2022 Student Essay Contest: Grades 6-8 Honorable Mention

“A Teacher Who Loves To Learn”

by: Indy Das Sarma (R.B. Chamberlin Middle School)

Interviewee: Adriana Dawes (The Ohio State University)

A bright-eyed girl examining a model of the night sky, her eyes running up and down the detailed imagery.

She became a middle schooler with a brilliant mind, intent on learning, proudly displaying her love of math and science.

She transformed into a high schooler staying up all night, the phrases and digits rushing through her head, the work taking her somewhere she’d been a million times before, but the feeling was fresh and exquisite each time.

She grew up to be an undergraduate student who was just beginning to find out where her true passions lay, navigating difficult obstacles, and continuing to hold on to her pure love of knowledge.

At this point in her incredible journey, she is an Associate Professor in the Department of Mathematics and the Department of Molecular Genetics at Ohio State University, with a Ph.D. in applied mathematics. She still has the same ardent enthusiasm for learning as she did when she was a bright young girl, filled to the brim with curiosity. Dr. Adriana Dawes is a mathematician, a professor, a researcher, a scientist, and above all, a learner.

The subject of Dr. Dawes’s research ended up being quite different from that of the girl who looked up at stars, dreaming of becoming an astrophysicist. But the paths taken on her adventure to find herself as a student had converged and led her in the direction of her true passion: math.

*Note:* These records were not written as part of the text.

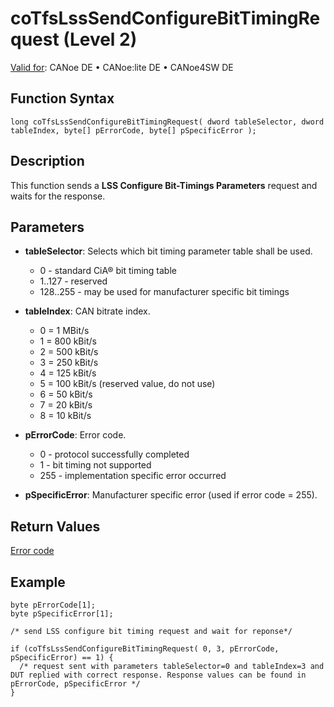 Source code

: # coTfsLssSendConfigureBitTimingRequest (Level 2)

[Valid for](../../../../Shared/FeatureAvailability.md): CANoe DE • CANoe:lite DE • CANoe4SW DE

## Function Syntax

```plaintext
long coTfsLssSendConfigureBitTimingRequest( dword tableSelector, dword tableIndex, byte[] pErrorCode, byte[] pSpecificError );
```

## Description

This function sends a **LSS Configure Bit-Timings Parameters** request and waits for the response.

## Parameters

- **tableSelector**: Selects which bit timing parameter table shall be used.
  - 0 - standard CiA® bit timing table
  - 1..127 - reserved
  - 128..255 - may be used for manufacturer specific bit timings

- **tableIndex**: CAN bitrate index.
  - 0 = 1 MBit/s
  - 1 = 800 kBit/s
  - 2 = 500 kBit/s
  - 3 = 250 kBit/s
  - 4 = 125 kBit/s
  - 5 = 100 kBit/s (reserved value, do not use)
  - 6 = 50 kBit/s
  - 7 = 20 kBit/s
  - 8 = 10 kBit/s

- **pErrorCode**: Error code.
  - 0 - protocol successfully completed
  - 1 - bit timing not supported
  - 255 - implementation specific error occurred

- **pSpecificError**: Manufacturer specific error (used if error code = 255).

## Return Values

[Error code](../CAPLfunctionsCANopenNLTFSErrorCodes.md)

## Example

```plaintext
byte pErrorCode[1];
byte pSpecificError[1];

/* send LSS configure bit timing request and wait for reponse*/

if (coTfsLssSendConfigureBitTimingRequest( 0, 3, pErrorCode, pSpecificError) == 1) {
  /* request sent with parameters tableSelector=0 and tableIndex=3 and DUT replied with correct response. Response values can be found in pErrorCode, pSpecificError */
}
```
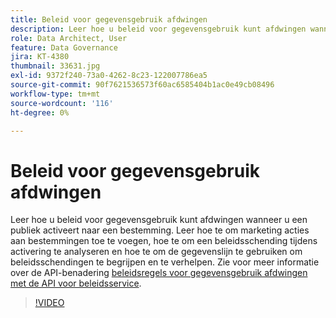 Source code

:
 ```yaml
---
title: Beleid voor gegevensgebruik afdwingen
description: Leer hoe u beleid voor gegevensgebruik kunt afdwingen wanneer u een publiek activeert naar een bestemming. Leer hoe te om marketing acties aan bestemmingen toe te voegen, hoe te om een beleidsschending tijdens activering te analyseren en hoe te om de gegevenslijn te gebruiken om beleidsschendingen te begrijpen en te verhelpen.
role: Data Architect, User
feature: Data Governance
jira: KT-4380
thumbnail: 33631.jpg
exl-id: 9372f240-73a0-4262-8c23-122007786ea5
source-git-commit: 90f7621536573f60ac6585404b1ac0e49cb08496
workflow-type: tm+mt
source-wordcount: '116'
ht-degree: 0%

---
```


# Beleid voor gegevensgebruik afdwingen

Leer hoe u beleid voor gegevensgebruik kunt afdwingen wanneer u een publiek activeert naar een bestemming. Leer hoe te om marketing acties aan bestemmingen toe te voegen, hoe te om een beleidsschending tijdens activering te analyseren en hoe te om de gegevenslijn te gebruiken om beleidsschendingen te begrijpen en te verhelpen. Zie voor meer informatie over de API-benadering [beleidsregels voor gegevensgebruik afdwingen met de API voor beleidsservice](https://experienceleague.adobe.com/docs/experience-platform/data-governance/enforcement/api-enforcement.html).

>[!VIDEO](https://video.tv.adobe.com/v/33631?quality=12&learn=on) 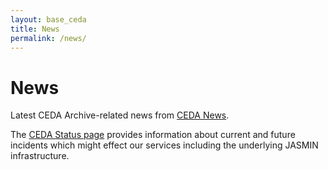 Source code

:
 ```yaml
---
layout: base_ceda
title: News
permalink: /news/
---
```


# News

Latest CEDA Archive-related news from [CEDA News](https://www.ceda.ac.uk/news/).

The [CEDA Status page](https://www.ceda.ac.uk/status/) provides information about current and future incidents which might 
effect our services including the underlying JASMIN infrastructure.


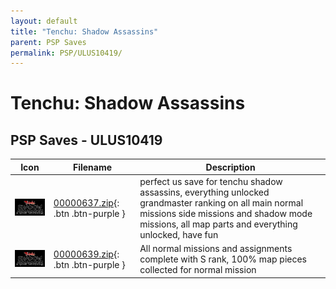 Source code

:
 ```yaml
---
layout: default
title: "Tenchu: Shadow Assassins"
parent: PSP Saves
permalink: PSP/ULUS10419/
---
```

# Tenchu: Shadow Assassins

## PSP Saves - ULUS10419

| Icon | Filename | Description |
|------|----------|-------------|
| ![Tenchu: Shadow Assassins](ICON0.PNG) | [00000637.zip](00000637.zip){: .btn .btn-purple } | perfect us save for tenchu shadow assassins, everything unlocked grandmaster ranking on all main normal missions side missions and shadow mode missions, all map parts and everything unlocked, have fun |
| ![Tenchu: Shadow Assassins](ICON0.PNG) | [00000639.zip](00000639.zip){: .btn .btn-purple } | All normal missions and assignments complete with S rank, 100% map pieces collected for normal mission |
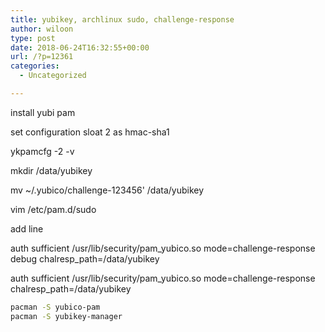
 ```yaml
---
title: yubikey, archlinux sudo, challenge-response
author: wiloon
type: post
date: 2018-06-24T16:32:55+00:00
url: /?p=12361
categories:
  - Uncategorized

---
```

install yubi pam
  
set configuration sloat 2 as hmac-sha1
  
ykpamcfg -2 -v
  
mkdir /data/yubikey
  
mv ~/.yubico/challenge-123456' /data/yubikey
  
vim /etc/pam.d/sudo
  
add line
  
auth sufficient /usr/lib/security/pam\_yubico.so mode=challenge-response debug chalresp\_path=/data/yubikey
  
auth sufficient /usr/lib/security/pam\_yubico.so mode=challenge-response chalresp\_path=/data/yubikey

```bash
pacman -S yubico-pam
pacman -S yubikey-manager
```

Right now, Dr. Adriana Dawes and her students are researching cell polarization in worms, which can be used to figure out how cells develop and grow. “I do think that worms are quite interesting creatures,” Dr. Dawes says with a vibrant smile. The worm being used as the subject of study in her project is named Caenorhabditis elegans, or C. elegans. Whether the worm is as elegant as the name suggests, we don’t know yet, but Dr. Dawes and her student researchers do know a lot about the cell processes occurring in the developmental stages of the worms’ growth.

Math is used to compute and process data gathered from the experiments on the worms. The information gathered from this research can potentially be used in curing diseases and growing new tissue using cells. It could even be fundamental in understanding how cancer cells grow, and preventing that from happening.

But when Dr. Dawes was in her undergraduate years, her attention wasn’t much focused towards worms, or even mathematics. Back then, she was taking four different honors courses in her first year: astronomy, physics, math, and computer science. “It was insane, in retrospect,” she laughed.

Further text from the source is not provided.